Summary of Local Haitian News

April 01, 2010

Below is a note from Mike Levy who has been monitoring and providing translations of the local news in Haiti from L’Agence Haitienne de Presse/Radio Solidarite. Their news coverage is available online in French and Kreyol at www.ahphaiti.org.

Most of the news reported over the past week by AHP News and Radio Solidarité has focused on the many conferences and preparatory meetings convened by the international community as well as the Haitian private sector, the Haitian Diaspora, commissions of the Haitian Parliament, civil society organizations and NGOs, and individual governments. Surely the sheer breadth and number of these meetings should be enough to indicate the high stakes involved. There can also be no question that Haitians are well able to match the international organizations and governments – if not with equal resources to hold meetings, at least with expertise, focus, commitment and passion. Some of these meetings were already taking place before the nightmare of the January 12th earthquake. Some draw upon documents prepared in recent years. All of them indicate a capacity and willingness to hold consultations on the question of rebuilding a better Haiti.

The Haitian government document reportedly seeks $3.8 billion in aid over the next 18 months. Emergency needs continue, and decisions have not yet been finalized as to how to relocate Haitians to safe areas that will have access to vital services, including shelter, food and water, employment, health care, security etc. Most locations where hundreds of thousands of Haitians have arrived to take shelter after leaving Port-au-Prince lack the capacity to provide necessary services and are themselves (such as Gonaïves) vulnerable to hurricane damage.

At the risk of oversimplifying and making vast generalizations, here are a very few brief points highlighting concerns raised by Haitians about the process of deciding on plans for the reconstruction of the country that seem to emerge from my understanding of the vast coverage by AHP/Radio Solidarité:

1) Most Haitian groups make a distinction between Haiti’s immediate emergency needs and her long term rebuilding requirements. There is very broad support for quick action on the emergency needs of temporary housing to protect the 1.3 million displaced Haitians from the dangers of the imminent rainy season. There is considerable report for ensuring that the long term plan be developed in a democratic, transparent manner.

2) There is great concern that the calendar for consultations and development of long term plans devised thus far by the international community with a lot of input from the Haitian government not be rushed in a way that results in the exclusion of important haitian sectors in the decision-making process.

3) What should be the role of the current Haitian government in administering the plan? There seems to be almost a consensus that the political exclusions and shenanigans of the past that have taken place with the support of the international community resulting in coups against constitutional government must end.

4) There are a number of specific concerns about the draft plans that will be discussed at the international donor’s meeting that opens at UN headquarters in NY tomorrow, March 31st including the following:

A) How will the results of the many plans developed by the various sectors and actors through emergency consultations and meetings be incorporated in the documents and decisions that may be taken at this international donors meeting?

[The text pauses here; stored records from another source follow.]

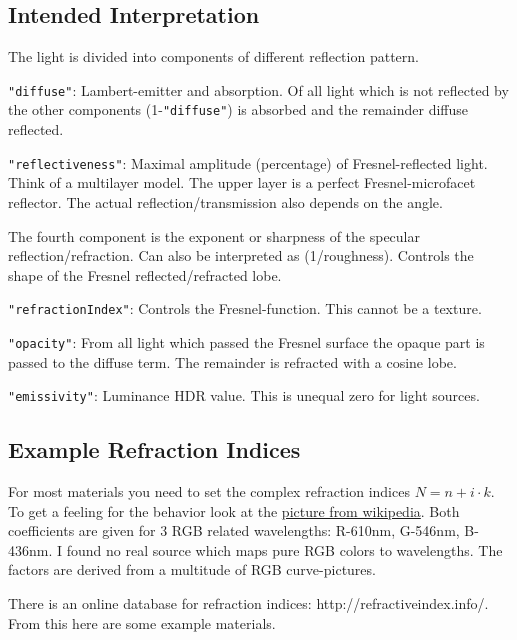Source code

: \documentclass[english,10pt,a4paper,twocolumn,colorscheme=green]{orarticle}
\begin{document}
	\subsection{Intended Interpretation}
	The light is divided into components of different reflection pattern.
	
	\lstinline|"diffuse"|: Lambert-emitter and absorption. Of all light which is not reflected by the other components (1-\lstinline|"diffuse"|) is absorbed and the remainder diffuse reflected.
	
	\lstinline|"reflectiveness"|: Maximal amplitude (percentage) of Fresnel-reflected light. Think of a multilayer model. The upper layer is a perfect Fresnel-microfacet reflector. The actual reflection/transmission also depends on the angle.
	
	The fourth component is the exponent or sharpness of the specular reflection/refraction. Can also be interpreted as (1/roughness). Controls the shape of the Fresnel reflected/refracted lobe.
	
	\lstinline|"refractionIndex"|: Controls the Fresnel-function. This cannot be a texture.
	
	\lstinline|"opacity"|: From all light which passed the Fresnel surface the opaque part is passed to the diffuse term. The remainder is refracted with a cosine lobe. %
	
	\lstinline|"emissivity"|: Luminance HDR value. This is unequal zero for light sources.
	
	\subsection{Example Refraction Indices}
	For most materials you need to set the complex refraction indices $N = n + i \cdot k$. To get a feeling for the behavior look at the \href{	http://de.wikipedia.org/wiki/Fresnelsche\_Formeln\#mediaviewer/File:Fresnel\_reflection\_coefficients\_\%28DE\%29.svg}{picture from wikipedia}. Both coefficients are given for 3 RGB related wavelengths: R-610nm, G-546nm, B-436nm. I found no real source which maps pure RGB colors to wavelengths. The factors are derived from a multitude of RGB curve-pictures.
	
	There is an online database for refraction indices: http://refractiveindex.info/.
	From this here are some example materials.
	
\end{document}

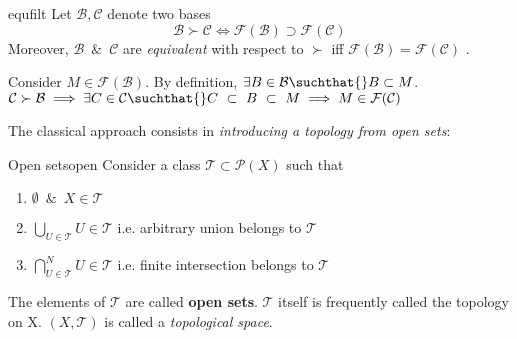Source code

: \begin{myprop}{}{equfilt}
	Let $ \mathcal{B}, \mathcal{C}$ denote two bases
	$$ \mathcal{B}\succ \mathcal{C} \iff \mathcal{F}(\mathcal{B}) \supset \mathcal{F}( \mathcal{C}) $$
	Moreover, $\mathcal{B} \enspace \& \enspace \mathcal{C}$ are \textit{equivalent} with respect to $\succ$ iff $\mathcal{F}(\mathcal{B}) = \mathcal{F}( \mathcal{C})$ .
\end{myprop}
\begin{myproof}
	Consider $M\in \mathcal{F}( \mathcal{B} )$. By definition, $\exists B \in \mathcal{B} \suchthat{} B \subset M$. \quad $\mathcal{C} \succ  \mathcal{B} \implies \exists C \in \mathcal{C} \suchthat{} C~\subset~B~\subset~M \implies M \in \mathcal{F}( \mathcal{C} )$ 
\end{myproof}

The classical approach consists in \textit{introducing a topology from open sets}:
\begin{mydef}{Open sets}{open}
	Consider a class $\mathcal{T}\subset \mathcal{P}(X)$ such that
	\begin{enumerate}[label=\roman*.]
		\item $\emptyset{} \enspace \& \enspace X \in \mathcal{T}$
		\item $\bigcup\limits_{U\in \mathcal{T}} U \in \mathcal{T}$ i.e. arbitrary union belongs to $\mathcal{T}$
		\item $\bigcap\limits_{U\in \mathcal{T}}^{N} U \in \mathcal{T}$ i.e. finite intersection belongs to $\mathcal{T}$
	\end{enumerate}
	The elements of $\mathcal{T}$ are called \textbf{open sets}. $\mathcal{T}$ itself is frequently called the topology on X. $(X, \mathcal{T})$ is called a \textit{topological space}.
\end{mydef}

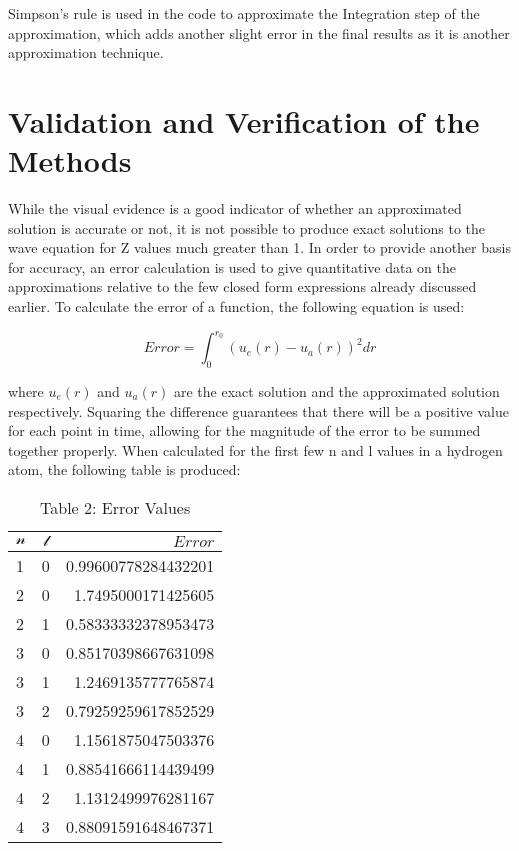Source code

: \documentclass{article}
\begin{document}
\begin{multicols}{2}
\normalsize{
Simpson's rule is used in the code to approximate the Integration step of the approximation, which adds another slight error in the final results as it is another approximation technique.
}
\section{Validation and Verification of the Methods}
While the visual evidence is a good indicator of whether an approximated solution is accurate or not, it is not possible to produce exact solutions to the wave equation for Z values much greater than 1. In order to provide another basis for accuracy, an error calculation is used to give quantitative data on the approximations relative to the few closed form expressions already discussed earlier. To calculate the error of a function, the following equation is used:

\begin{equation}
\label{equation8}
Error = \int_0^{r_0}\left( u_e(r) - u_a(r)\right)^2 dr
\end{equation}

where $u_e(r)$ and $u_a(r)$ are the exact solution and the approximated solution respectively. Squaring the difference guarantees that there will be a positive value for each point in time, allowing for the magnitude of the error to be summed together properly.  When calculated for the first few n and l values in a hydrogen atom, the following table is produced:

\end{multicols}

\begin{table}[h!]
    \caption{Table 2: Error Values}
    \vspace{0.05in}
    \label{tab:table2}
    \begin{center}
    \begin{tabular}{l|c|r} 
      $\mathcal{n}$ &  $\mathcal{l}$ & $Error$ \hspace{0.53in} \\
      \hline
      1 & 0 & 0.99600778284432201\\
      2 & 0 & 1.7495000171425605\\
      2 & 1 & 0.58333332378953473\\
      3 & 0 & 0.85170398667631098\\
      3 & 1 & 1.2469135777765874\\
      3 & 2 & 0.79259259617852529\\
      4 & 0 & 1.1561875047503376\\
      4 & 1 & 0.88541666114439499\\
      4 & 2 & 1.1312499976281167\\
      4 & 3 & 0.88091591648467371\\
    \end{tabular}
    \end{center}
\end{table}
\end{document}
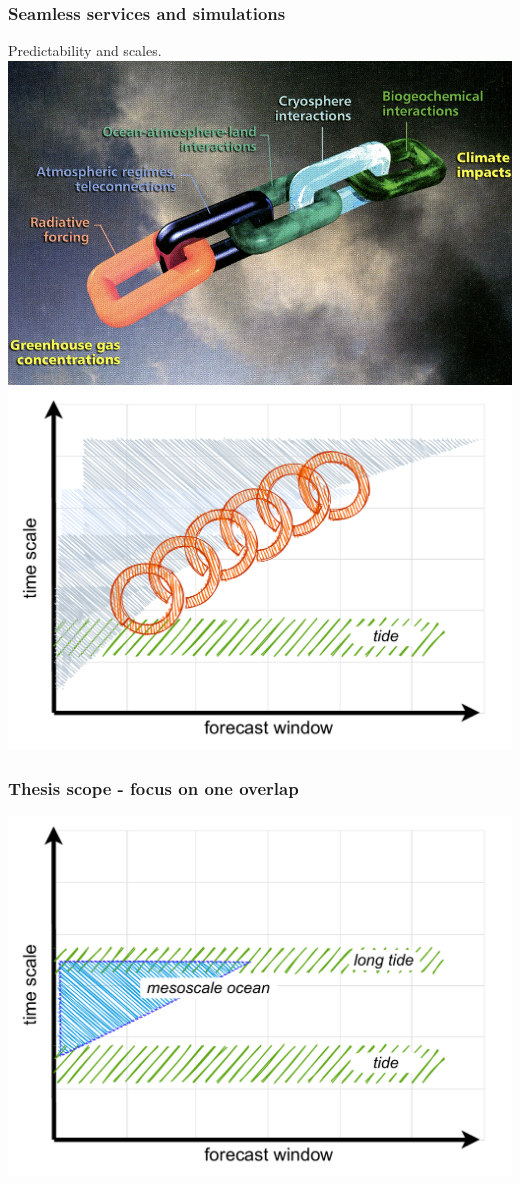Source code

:\begin{frame}
\frametitle{Seamless services and simulations }
Predictability and scales.
\includegraphics[height=0.15\textheight]{figures/images/PalmerChain.png}
\includegraphics[height=0.7\textheight]{figures/diagrams/scales_with_chain.pdf}
\end{frame}
\begin{frame}
\frametitle{Thesis scope - focus on one overlap}
     \includegraphics[height=0.7\textheight]{figures/diagrams/scales_focus.pdf}
\end{frame}
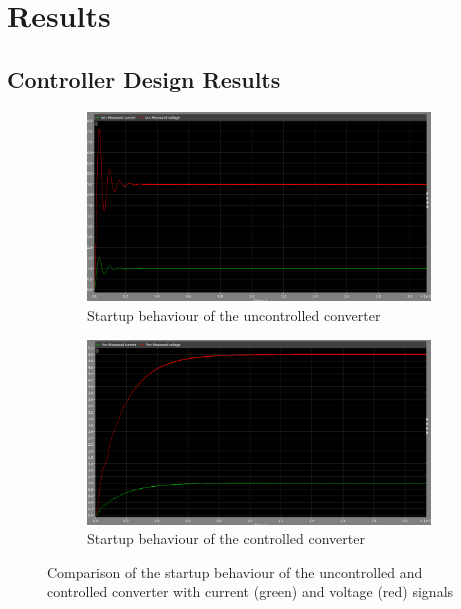 \chapter{Results}
\label{chapter:results}

\section{Controller Design Results}
\label{section:controller_design_results}

\begin{figure}[htbp]
    \centering
    \begin{subfigure}[b]{0.49\textwidth}
        \centering
        \includegraphics[width=\textwidth]{img/v_i_zoomed_constant_load.png}
        \caption{Startup behaviour of the uncontrolled converter}
        \label{fig:v_i_startup_uncontrolled}
    \end{subfigure}
    \hfill
    \begin{subfigure}[b]{0.49\textwidth}
        \centering
        \includegraphics[width=\textwidth]{img/v_i_zoomed_control_constant_load.png}
        \caption{Startup behaviour of the controlled converter}
        \label{fig:v_i_startup_controlled}
    \end{subfigure}
    \caption{Comparison of the startup behaviour of the uncontrolled and controlled converter with current (green) and voltage (red) signals}
    \label{fig:comparison_startup}
\end{figure}

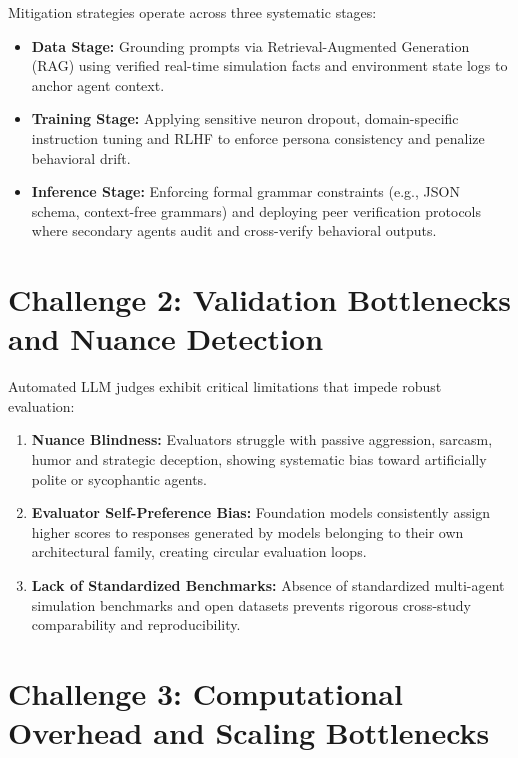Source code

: \documentclass[12pt,a4paper]{report}
\begin{document}
Mitigation strategies operate across three systematic stages:
\begin{itemize}
    \item \textbf{Data Stage:} Grounding prompts via Retrieval-Augmented Generation (RAG) using verified real-time simulation facts and environment state logs to anchor agent context.
    \item \textbf{Training Stage:} Applying sensitive neuron dropout, domain-specific instruction tuning and RLHF to enforce persona consistency and penalize behavioral drift.
    \item \textbf{Inference Stage:} Enforcing formal grammar constraints (e.g., JSON schema, context-free grammars) and deploying peer verification protocols where secondary agents audit and cross-verify behavioral outputs.
\end{itemize}

\section{Challenge 2: Validation Bottlenecks and Nuance Detection}
\label{sec:val_bottlenecks}

Automated LLM judges exhibit critical limitations that impede robust evaluation:
\begin{enumerate}[label=\arabic*.]
    \item \textbf{Nuance Blindness:} Evaluators struggle with passive aggression, sarcasm, humor and strategic deception, showing systematic bias toward artificially polite or sycophantic agents.
    \item \textbf{Evaluator Self-Preference Bias:} Foundation models consistently assign higher scores to responses generated by models belonging to their own architectural family, creating circular evaluation loops.
    \item \textbf{Lack of Standardized Benchmarks:} Absence of standardized multi-agent simulation benchmarks and open datasets prevents rigorous cross-study comparability and reproducibility.
\end{enumerate}

\section{Challenge 3: Computational Overhead and Scaling Bottlenecks}
\label{sec:comp_bottlenecks}
\end{document}
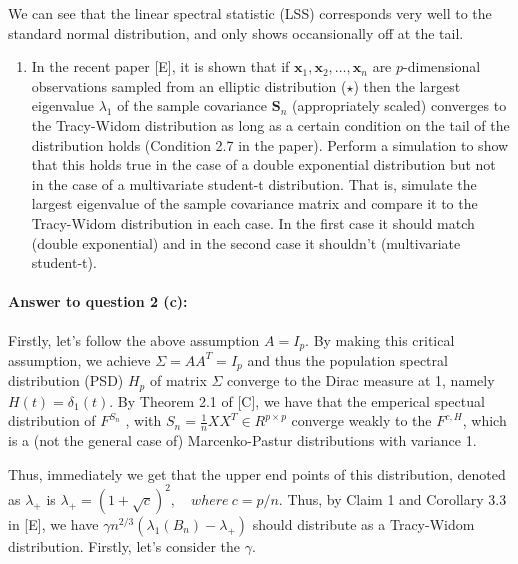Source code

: \documentclass[
]{article}
\providecommand{\tightlist}{%
  \setlength{\itemsep}{0pt}\setlength{\parskip}{0pt}}
\begin{document}
We can see that the linear spectral statistic (LSS) corresponds very
well to the standard normal distribution, and only shows occansionally
off at the tail.

\begin{enumerate}
\def\labelenumi{(\alph{enumi})}
\setcounter{enumi}{2}
\tightlist
\item
  In the recent paper {[}E{]}, it is shown that if
  \(\mathbf{x}_1, \mathbf{x}_2, \ldots, \mathbf{x}_n\) are
  \(p\)-dimensional observations sampled from an elliptic distribution
  (\(\star\)) then the largest eigenvalue \(\lambda_1\) of the sample
  covariance \(\mathbf{S}_n\) (appropriately scaled) converges to the
  Tracy-Widom distribution as long as a certain condition on the tail of
  the distribution holds (Condition 2.7 in the paper). Perform a
  simulation to show that this holds true in the case of a double
  exponential distribution but not in the case of a multivariate
  student-t distribution. That is, simulate the largest eigenvalue of
  the sample covariance matrix and compare it to the Tracy-Widom
  distribution in each case. In the first case it should match (double
  exponential) and in the second case it shouldn't (multivariate
  student-t).
\end{enumerate}

\paragraph{\texorpdfstring{\textbf{Answer to question 2
(c)}:}{Answer to question 2 (c):}}\label{answer-to-question-2-c}

Firstly, let's follow the above assumption \(A = I_p\). By making this
critical assumption, we achieve \(\Sigma = AA^T = I_p\) and thus the
population spectral distribution (PSD) \(H_p\) of matrix \(\Sigma\)
converge to the Dirac measure at 1, namely \(H(t) = \delta_1(t)\). By
Theorem 2.1 of {[}C{]}, we have that the emperical spectual distribution
of \(F^{S_n}\) , with \(S_n = \frac{1}{n}XX^T\in R^{p \times p}\)
converge weakly to the \(F^{c,H}\), which is a (not the general case of)
Marcenko-Pastur distributions with variance 1.

Thus, immediately we get that the upper end points of this distribution,
denoted as \(\lambda_+\) is
\(\lambda_+ = (1 + \sqrt c )^2, \quad where \ c = p/n\). Thus, by Claim
1 and Corollary 3.3 in {[}E{]}, we have
\(\gamma n^{2/3}(\lambda_1(B_n) - \lambda_+)\) should distribute as a
Tracy-Widom distribution. Firstly, let's consider the \(\gamma\).
\end{document}
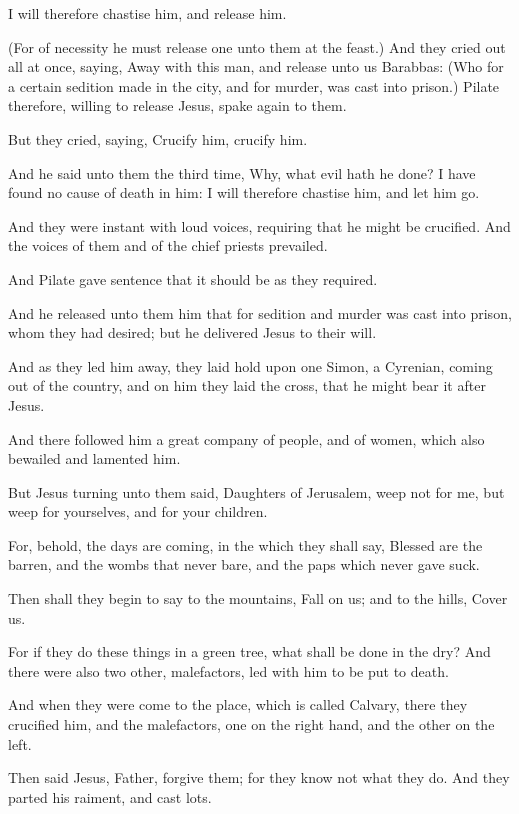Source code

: \verse I will therefore chastise him, and release him.

\verse (For of necessity he must release one unto them at the feast.)  \verse And they cried out all at once, saying, Away with this man, and release unto us Barabbas: \verse (Who for a certain sedition made in the city, and for murder, was cast into prison.)  \verse Pilate therefore, willing to release Jesus, spake again to them.

\verse But they cried, saying, Crucify him, crucify him.

\verse And he said unto them the third time, Why, what evil hath he done? I have found no cause of death in him: I will therefore chastise him, and let him go.

\verse And they were instant with loud voices, requiring that he might be crucified. And the voices of them and of the chief priests prevailed.

\verse And Pilate gave sentence that it should be as they required.

\verse And he released unto them him that for sedition and murder was cast into prison, whom they had desired; but he delivered Jesus to their will.

\verse And as they led him away, they laid hold upon one Simon, a Cyrenian, coming out of the country, and on him they laid the cross, that he might bear it after Jesus.

\verse And there followed him a great company of people, and of women, which also bewailed and lamented him.

\verse But Jesus turning unto them said, Daughters of Jerusalem, weep not for me, but weep for yourselves, and for your children.

\verse For, behold, the days are coming, in the which they shall say, Blessed are the barren, and the wombs that never bare, and the paps which never gave suck.

\verse Then shall they begin to say to the mountains, Fall on us; and to the hills, Cover us.

\verse For if they do these things in a green tree, what shall be done in the dry?  \verse And there were also two other, malefactors, led with him to be put to death.

\verse And when they were come to the place, which is called Calvary, there they crucified him, and the malefactors, one on the right hand, and the other on the left.

\verse Then said Jesus, Father, forgive them; for they know not what they do. And they parted his raiment, and cast lots.

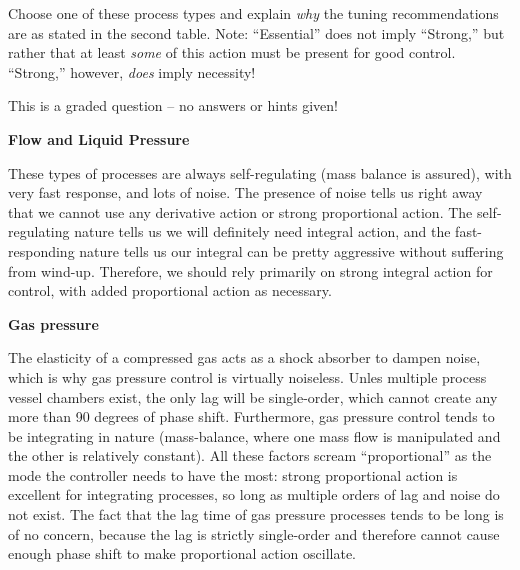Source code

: Choose one of these process types and explain {\it why} the tuning recommendations are as stated in the second table.  Note: ``Essential'' does not imply ``Strong,'' but rather that at least {\it some} of this action must be present for good control.  ``Strong,'' however, {\it does} imply necessity!

\vfil

\eject






This is a graded question -- no answers or hints given!







\noindent
{\bf Flow and Liquid Pressure}

These types of processes are always self-regulating (mass balance is assured), with very fast response, and lots of noise.  The presence of noise tells us right away that we cannot use any derivative action or strong proportional action.  The self-regulating nature tells us we will definitely need integral action, and the fast-responding nature tells us our integral can be pretty aggressive without suffering from wind-up.  Therefore, we should rely primarily on strong integral action for control, with added proportional action as necessary.

\vskip 20pt

\noindent
{\bf Gas pressure}

The elasticity of a compressed gas acts as a shock absorber to dampen noise, which is why gas pressure control is virtually noiseless.  Unles multiple process vessel chambers exist, the only lag will be single-order, which cannot create any more than 90 degrees of phase shift.  Furthermore, gas pressure control tends to be integrating in nature (mass-balance, where one mass flow is manipulated and the other is relatively constant).  All these factors scream ``proportional'' as the mode the controller needs to have the most: strong proportional action is excellent for integrating processes, so long as multiple orders of lag and noise do not exist.  The fact that the lag time of gas pressure processes tends to be long is of no concern, because the lag is strictly single-order and therefore cannot cause enough phase shift to make proportional action oscillate.

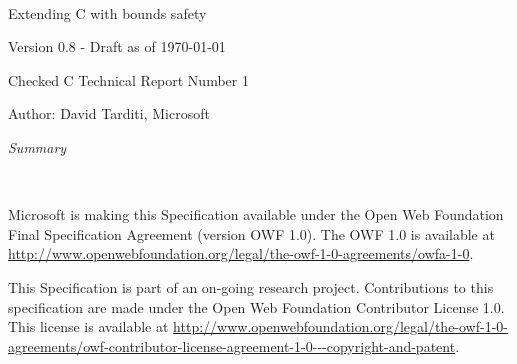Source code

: \documentclass[11pt]{report}
\begin{document}
\begin{titlepage}
{\center
\mbox{ }\\
\vspace{2in}
{\huge Extending C with bounds safety \par}
{Version 0.8 - Draft as of \today \par}
\vspace{0.5in}
{Checked C Technical Report Number 1 \par}
\vspace{0.25in}
{Author: David Tarditi, Microsoft\par} 
\vspace{1in}
{\it Summary \par}

}
\end{titlepage}

\thispagestyle{empty}
\mbox{  }\\
\vspace{1.0in}

Microsoft is making this Specification available under the Open Web
Foundation Final Specification Agreement (version OWF 1.0).  The OWF 1.0
is available at {\color{blue} \url{http://www.openwebfoundation.org/legal/the-owf-1-0-agreements/owfa-1-0}}.

This Specification is part of an on-going research project.
Contributions to this specification
are made under the Open Web Foundation Contributor License 1.0. 
This license is available at {\color{blue} \url{http://www.openwebfoundation.org/legal/the-owf-1-0-agreements/owf-contributor-license-agreement-1-0---copyright-and-patent}}.

\newpage

\setcounter{page}{1}

\tableofcontents

\setcounter{page}{1}














\nocite{Jones2009}
\nocite{Jim2002}



\appendix
% 
% 
\end{document}
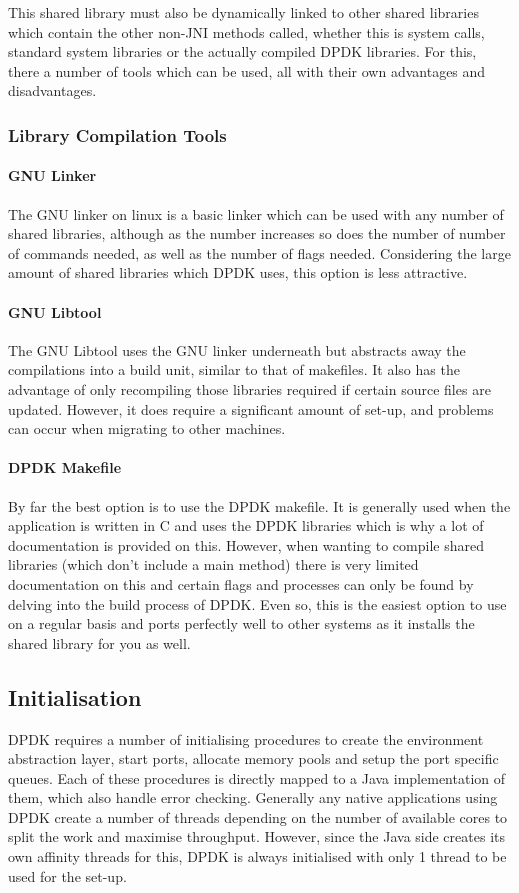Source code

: \documentclass[final_report.tex]{subfiles}
\begin{document}
This shared library must also be dynamically linked to other shared libraries which contain the other non-JNI methods called, whether this is system calls, standard system libraries or the actually compiled DPDK libraries. For this, there a number of tools which can be used, all with their own advantages and disadvantages.

\subsubsection{Library Compilation Tools}

\paragraph*{GNU Linker}
The GNU linker on linux is a basic linker which can be used with any number of shared libraries, although as the number increases so does the number of number of commands needed, as well as the number of flags needed. Considering the large amount of shared libraries which DPDK uses, this option is less attractive.

\paragraph*{GNU Libtool}
The GNU Libtool uses the GNU linker underneath but abstracts away the compilations into a build unit, similar to that of makefiles. It also has the advantage of only recompiling those libraries required if certain source files are updated. However, it does require a significant amount of set-up, and problems can occur when migrating to other machines.

\paragraph*{DPDK Makefile}
By far the best option is to use the DPDK makefile. It is generally used when the application is written in C and uses the DPDK libraries which is why a lot of documentation is provided on this. However, when wanting to compile shared libraries (which don't include a main method) there is very limited documentation on this and certain flags and processes can only be found by delving into the build process of DPDK. Even so, this is the easiest option to use on a regular basis and ports perfectly well to other systems as it installs the shared library for you as well.

\subsection{Initialisation}
DPDK requires a number of initialising procedures to create the environment abstraction layer, start ports, allocate memory pools and setup the port specific queues. Each of these procedures is directly mapped to a Java implementation of them, which also handle error checking. Generally any native applications using DPDK create a number of threads depending on the number of available cores to split the work and maximise throughput. However, since the Java side creates its own affinity threads for this, DPDK is always initialised with only 1 thread to be used for the set-up.
\end{document}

B) How can Haiti maintain its sovereignty throughout this process?  The key proposals and documents would as they now stand make Haitians a voting minority on the special interim commission that would administer the aid over the next 18 months.

C) How can Haitians ensure that the administration of aid funds is a transparent process?

D) How can Haiti ensure that enough of the billions in international aid will actually be spent in Haiti, and with Haitians involved as key players at every step of the way, from drafting plans to overseeing, to hiring, contracting, etc. Will Haitians from the Diaspora and within Haiti be given priority in hiring for all aspects of planning and implementing reconstruction? Who will be in charge of the hiring?

E) How to ensure that the reconstruction process ends the long history of exclusion of important sectors of the Haitian population? How to prevent that the elite with a history of access to the international donor community and to employment do not inappropriately dominate the process?

F) How to boost Haitian national production. Will, for example, how should Haiti’s energy needs be met? Through fossil fuels or alternative energy? How will these decisions affect the availability of agricultural land for growing crops for domestic consumption?  This type of question applies to every sector.